Open Responses is an open standard for interoperable LLM interfaces. Use the openresponses provider for compatible endpoints:

openresponses:
  api_key: "${OPENRESPONSES_API_KEY}"
  base_url: "https://api.example.com"
  reasoning: "medium" # minimal, low, medium, high

fast-agent --model openresponses.openai/gpt-oss-120b:groq

Provider-managed MCP is not supported by openresponses. Use the OpenAI responses provider when you need management: provider.

TensorZero

TensorZero is an open-source framework for production LLM applications. It combines an LLM gateway, observability, optimization, evaluations, and experimentation.

Use TensorZero when you want fast-agent to call task-specific TensorZero functions while the gateway owns model selection, fallbacks, retries, prompt templates, observability, and provider credentials.

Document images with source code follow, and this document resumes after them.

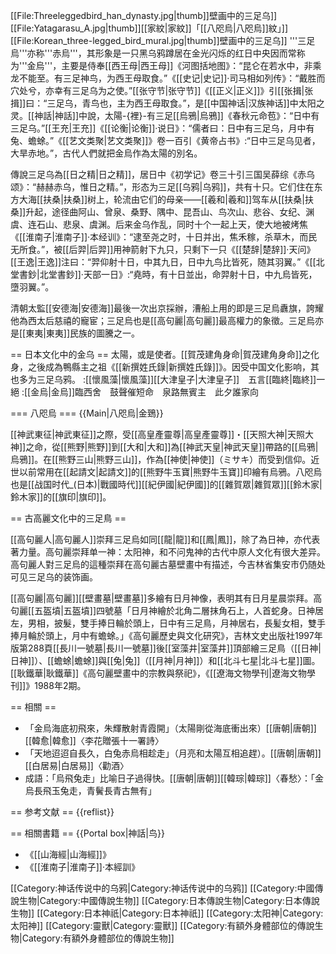 [[File:Threeleggedbird_han_dynasty.jpg|thumb]]壁画中的三足乌]]
[[File:Yatagarasu_A.jpg|thumb]][[家紋|家紋]]「[[八咫烏|八咫烏]]紋」]]
[[File:Korean_three-legged_bird_mural.jpg|thumb]]壁画中的三足乌]]
'''三足烏'''亦称'''赤烏'''，其形象是一只黑乌鸦蹲居在金光闪烁的红日中央因而常称为'''金烏'''，主要是侍奉[[西王母|西王母]]<ref>《河图括地图》：“昆仑在若水中，非乘龙不能至。有三足神鸟，为西王母取食。”《[[史记|史记]]·司马相如列传》：“戴胜而穴处兮，亦幸有三足乌为之使。”[[张守节|张守节]]《[[正义|正义]]》引[[张揖|张揖]]曰：“三足乌，青鸟也，主为西王母取食。”</ref>，是[[中国神话|汉族神话]]中太阳之灵。[[神話|神話]]中說，太陽-{裡}-有三足[[烏鴉|烏鴉]]<ref>《春秋元命苞》：“日中有三足乌。”[[王充|王充]]《[[论衡|论衡]]·说日》：“儒者曰：日中有三足乌，月中有兔、蟾蜍。”《[[艺文类聚|艺文类聚]]》卷一百引《黄帝占书》:“日中三足乌见者，大旱赤地。”</ref>，古代人們就把金烏作為太陽的別名。

傳說三足乌為[[日之精|日之精]]，居日中<ref>《初学记》卷三十引三国吴薛综《赤乌颂》：“赫赫赤乌，惟日之精。”</ref>，形态为三足[[乌鸦|乌鸦]]，共有十只。它们住在东方大海[[扶桑|扶桑]]树上，轮流由它们的母亲——[[羲和|羲和]]驾车从[[扶桑|扶桑]]升起，途径曲阿山、曾泉、桑野、隅中、昆吾山、鸟次山、悲谷、女纪、渊虞、连石山、悲泉、虞渊。后来金乌作乱，同时十个一起上天，使大地被烤焦<ref>《[[淮南子|淮南子]]·本经训》：“逮至尧之时，十日并出，焦禾稼，杀草木，而民无所食。”</ref>，被[[后羿|后羿]]用神箭射下九只，只剩下一只<ref>《[[楚辞|楚辞]]·天问》[[王逸|王逸]]注曰：“羿仰射十日，中其九日，日中九鸟比皆死，随其羽翼。”《[[北堂書鈔|北堂書鈔]]·天部一日》:“堯時，有十日並出，命羿射十日，中九烏皆死，墮羽翼。”</ref>。

清朝太監[[安德海|安德海]]最後一次出京採辦，漕船上用的即是三足烏纛旗，誇耀他為西太后慈禧的寵宦；三足烏也是[[高句麗|高句麗]]最高權力的象徵。三足烏亦是[[東夷|東夷]]民族的圖騰之一。

== 日本文化中的金乌 ==
太陽，或是使者。[[賀茂建角身命|賀茂建角身命]]之化身，之後成為鴨縣主之祖<ref>《[[新撰姓氏錄|新撰姓氏錄]]》</ref>。因受中国文化影响，其也多为三足乌鸦。
:[[懷風藻|懷風藻]][[大津皇子|大津皇子]]　五言[[臨終|臨終]]一絕
:[[金烏|金烏]]臨西舍　鼓聲催短命　泉路無賓主　此夕誰家向

=== 八咫烏 ===
{{Main|八咫烏|金鵄}}

[[神武東征|神武東征]]之際，受[[高皇產靈尊|高皇產靈尊]]・[[天照大神|天照大神]]之命，從[[熊野|熊野]]到[[大和|大和]]為[[神武天皇|神武天皇]]帶路的[[烏鴉|烏鴉]]。在[[熊野三山|熊野三山]]，作為[[神使|神使]]（ミサキ）而受到信仰。近世以前常用在[[起請文|起請文]]的[[熊野牛玉寶|熊野牛玉寶]]印繪有烏鴉。八咫烏也是[[战国时代_(日本)|戰國時代]][[紀伊國|紀伊國]]的[[雜賀眾|雜賀眾]][[鈴木家|鈴木家]]的[[旗印|旗印]]。

== 古高麗文化中的三足鳥 ==

[[高句麗人|高句麗人]]崇拜三足烏如同[[龍|龍]]和[[鳳|鳳]]，除了為日神，亦代表著力量。高句麗崇拜单一神：太阳神，和不问鬼神的古代中原人文化有很大差异。高句麗人對三足烏的這種崇拜在高句麗古墓壁畫中有描述，今吉林省集安市仍随处可见三足乌的装饰画。

[[高句麗|高句麗]][[壁畫墓|壁畫墓]]多繪有日月神像，表明其有日月星晨崇拜。高句麗[[五盔墳|五盔墳]]四號墓「日月神繪於北角二層抹角石上，人首蛇身。日神居左，男相，披髮，雙手捧日輪於頭上，日中有三足鳥，月神居右，長髪女相，雙手捧月輪於頭上，月中有蟾蜍。」<ref>《高句麗歷史與文化研究》，吉林文史出版社1997年版第288頁</ref>[[長川一號墓|長川一號墓]]後[[室藻井|室藻井]]頂部繪三足鳥（[[日神|日神]]）、[[蟾蜍|蟾蜍]]與[[兔|兔]]（[[月神|月神]]）和[[北斗七星|北斗七星]]圖。<ref>[[耿鐵華|耿鐵華]]《高句麗壁畫中的宗教與祭祀》，《[[遼海文物學刊|遼海文物學刊]]》1988年2期</ref>。

== 相關 ==
* 「金烏海底初飛來，朱輝散射青霞開」（太陽剛從海底衝出來）<ref>[[唐朝|唐朝]][[韓愈|韓愈]]〈李花贈張十一署詩〉</ref>
* 「天地迢迢自長久，白兔赤烏相趁走」（月亮和太陽互相追趕）。<ref>[[唐朝|唐朝]][[白居易|白居易]]〈勸酒〉</ref>
* 成語：「烏飛兔走」比喻日子過得快。<ref>[[唐朝|唐朝]][[韓琮|韓琮]]〈春愁〉：「金烏長飛玉兔走，青鬢長青古無有」</ref>

== 参考文献 ==
{{reflist}}

== 相關書籍 ==
{{Portal box|神話|鸟}}
* 《[[山海經|山海經]]》
* 《[[淮南子|淮南子]]·本經訓》

[[Category:神话传说中的乌鸦|Category:神话传说中的乌鸦]]
[[Category:中國傳說生物|Category:中國傳說生物]]
[[Category:日本傳說生物|Category:日本傳說生物]]
[[Category:日本神祇|Category:日本神祇]]
[[Category:太阳神|Category:太阳神]]
[[Category:靈獸|Category:靈獸]]
[[Category:有額外身體部位的傳說生物|Category:有額外身體部位的傳說生物]]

The fastest way to start is the bundled quickstart:

fast-agent quickstart tensorzero

That creates a dockerized example with a TensorZero Gateway, a custom MCP server, MiniIO-backed multimodal support, and a ready-to-run fast-agent example.

Configure the gateway endpoint if you are not using the default http://localhost:3000:

tensorzero:
  base_url: "http://localhost:3000"

Call a TensorZero function with the tensorzero. model prefix:

uv run agent.py --model=tensorzero.test_chat

Provider credentials should normally be configured in the TensorZero Gateway, not in fast-agent.

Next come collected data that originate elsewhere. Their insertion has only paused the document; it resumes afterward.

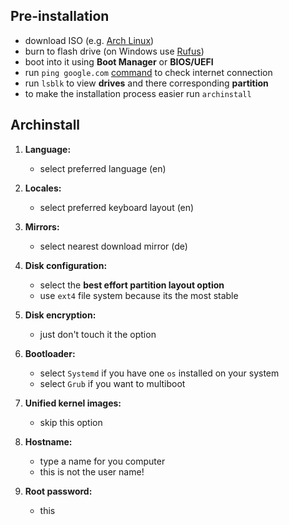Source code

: ## Pre-installation

- download ISO (e.g. [Arch Linux](https://archlinux.org/))
- burn to flash drive (on Windows use [Rufus](https://rufus.ie/de/)) 
- boot into it using **Boot Manager** or **BIOS/UEFI**
- run `ping google.com` [command](bash.md) to check internet connection
- run `lsblk` to view **drives** and there corresponding **partition**
- to make the installation process easier run `archinstall`

## Archinstall

1. **Language:**
	- select preferred language (en)

2. **Locales:**
	 - select preferred keyboard layout (en) 

3. **Mirrors:**
	- select nearest download mirror (de)

4. **Disk configuration:**
	- select the **best effort partition layout option**
	- use `ext4` file system because its the most stable

5. **Disk encryption:**
	- just don't touch it the option

6. **Bootloader:**
	- select `Systemd` if you have one `os` installed on your system
	- select `Grub` if you want to multiboot

7. **Unified kernel images:**
	- skip this option

8. **Hostname:**
	- type a name for you computer
	- this is not the user name!

9. **Root password:**
	- this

Generic OpenAI-compatible endpoints

Use generic for local or self-hosted OpenAI-compatible APIs, including Ollama-style endpoints.

generic:
  base_url: "http://localhost:11434/v1"
  api_key: "ollama"

fast-agent --model generic.llama3.2:latest

For reusable local names, defaults, metadata, and authentication behavior, prefer Model Overlays.